Godbolt's Law

I’ve been spending a lot of time over the last few days making my code run faster. This is a fairly common pastime of mine, I’ve always enjoyed optimising code, and sometimes the speedups you can get from innocuous changes are frankly amazing. However, in my long experience of this kind of activity, I’ve noticed a pretty consistent law, which as far as I can tell nobody else has caught on to. So, flame-retardant suit fully adorned, I claim my own law — Godbolt’s Law:


Godbolt’s Law — if any single optimisation makes a routine run two or more times faster, then you’ve broken the code.

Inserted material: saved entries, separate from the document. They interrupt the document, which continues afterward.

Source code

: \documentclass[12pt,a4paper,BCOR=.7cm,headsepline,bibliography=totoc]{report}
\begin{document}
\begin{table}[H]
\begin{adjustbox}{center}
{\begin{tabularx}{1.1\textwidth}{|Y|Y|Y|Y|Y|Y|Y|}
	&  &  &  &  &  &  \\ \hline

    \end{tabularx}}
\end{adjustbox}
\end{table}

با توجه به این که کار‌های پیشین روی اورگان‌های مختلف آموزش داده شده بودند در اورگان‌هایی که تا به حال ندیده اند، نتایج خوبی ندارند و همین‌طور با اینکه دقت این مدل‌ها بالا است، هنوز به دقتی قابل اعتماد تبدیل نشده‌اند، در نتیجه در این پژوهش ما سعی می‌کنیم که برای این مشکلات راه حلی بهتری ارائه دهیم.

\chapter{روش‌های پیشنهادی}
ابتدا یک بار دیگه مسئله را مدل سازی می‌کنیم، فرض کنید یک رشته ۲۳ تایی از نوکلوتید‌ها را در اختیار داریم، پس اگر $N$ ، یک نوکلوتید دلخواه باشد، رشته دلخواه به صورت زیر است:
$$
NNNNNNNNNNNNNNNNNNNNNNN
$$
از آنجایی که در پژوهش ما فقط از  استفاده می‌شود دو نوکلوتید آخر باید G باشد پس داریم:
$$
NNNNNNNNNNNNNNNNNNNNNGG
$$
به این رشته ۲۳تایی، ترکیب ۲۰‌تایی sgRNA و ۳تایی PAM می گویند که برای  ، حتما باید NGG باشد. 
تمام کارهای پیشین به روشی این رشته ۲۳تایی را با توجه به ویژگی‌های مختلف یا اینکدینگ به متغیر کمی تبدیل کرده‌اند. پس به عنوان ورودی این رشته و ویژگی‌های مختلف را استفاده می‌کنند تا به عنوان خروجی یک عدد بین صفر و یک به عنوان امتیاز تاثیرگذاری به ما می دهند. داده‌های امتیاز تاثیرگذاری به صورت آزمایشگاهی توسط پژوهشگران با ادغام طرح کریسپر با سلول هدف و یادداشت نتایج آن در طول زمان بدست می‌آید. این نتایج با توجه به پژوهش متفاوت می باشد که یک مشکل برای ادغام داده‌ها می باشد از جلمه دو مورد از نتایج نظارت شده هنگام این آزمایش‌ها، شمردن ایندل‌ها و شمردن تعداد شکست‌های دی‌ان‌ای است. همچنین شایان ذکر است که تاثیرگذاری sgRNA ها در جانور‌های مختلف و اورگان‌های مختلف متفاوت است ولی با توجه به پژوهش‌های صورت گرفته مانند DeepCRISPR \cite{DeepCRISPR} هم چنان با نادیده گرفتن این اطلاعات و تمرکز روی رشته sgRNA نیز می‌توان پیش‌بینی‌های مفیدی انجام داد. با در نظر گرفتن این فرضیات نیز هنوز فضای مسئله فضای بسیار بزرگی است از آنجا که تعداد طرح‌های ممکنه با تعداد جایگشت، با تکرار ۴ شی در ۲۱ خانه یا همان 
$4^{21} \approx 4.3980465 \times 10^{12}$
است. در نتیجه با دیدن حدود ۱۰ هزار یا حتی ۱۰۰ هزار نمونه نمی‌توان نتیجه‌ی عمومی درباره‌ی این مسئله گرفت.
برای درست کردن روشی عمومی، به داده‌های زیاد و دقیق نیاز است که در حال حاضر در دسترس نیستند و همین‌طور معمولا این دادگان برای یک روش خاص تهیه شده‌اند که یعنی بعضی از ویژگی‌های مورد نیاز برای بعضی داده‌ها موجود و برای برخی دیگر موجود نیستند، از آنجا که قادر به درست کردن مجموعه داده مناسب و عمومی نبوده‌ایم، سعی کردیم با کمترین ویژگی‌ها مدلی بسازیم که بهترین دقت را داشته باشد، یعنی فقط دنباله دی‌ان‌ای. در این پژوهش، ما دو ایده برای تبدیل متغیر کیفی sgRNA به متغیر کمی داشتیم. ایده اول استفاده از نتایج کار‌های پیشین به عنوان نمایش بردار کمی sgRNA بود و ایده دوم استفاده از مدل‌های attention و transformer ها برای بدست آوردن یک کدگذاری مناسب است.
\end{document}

A staggeringly potent law, I’m sure you’ll agree, borne out over many long times where I’ve been carefully noting down execution times, then discovered that I’ve sped things up by a factor of three! ‘Hurrah’, think I, and proceed to dance around the room, to the amusement of my colleagues (many of whom have probably cottoned on to this Law already). Excitedly I begin writing the check-in notes for this fantastic speed up, and then, just before I commit the change, I remember to actually check the results — and yes, you’ve sussed it, the reason it’s going three times faster is because I’ve broken it and now it’s not actually doing any work at all. Arse!

In fact, oftentimes I’ve actually checked in code like this, so excited have I been about the speedup. Premature optimisation may be the root of all evil, but premature checkins are the root of the root of all evil.

Maybe there’s some kind of way an automatic metric can be used to check this; an automatic build system perhaps can do performance analysis and alert management if suddenly things are blazing along — either someone’s done something so amazing they should be rewarded…or else Godbolt’s Law is at work and the gremlins are now running amok in the source code!

Filed under: Coding
Posted at 22:33:56 BST on 4th April 2005.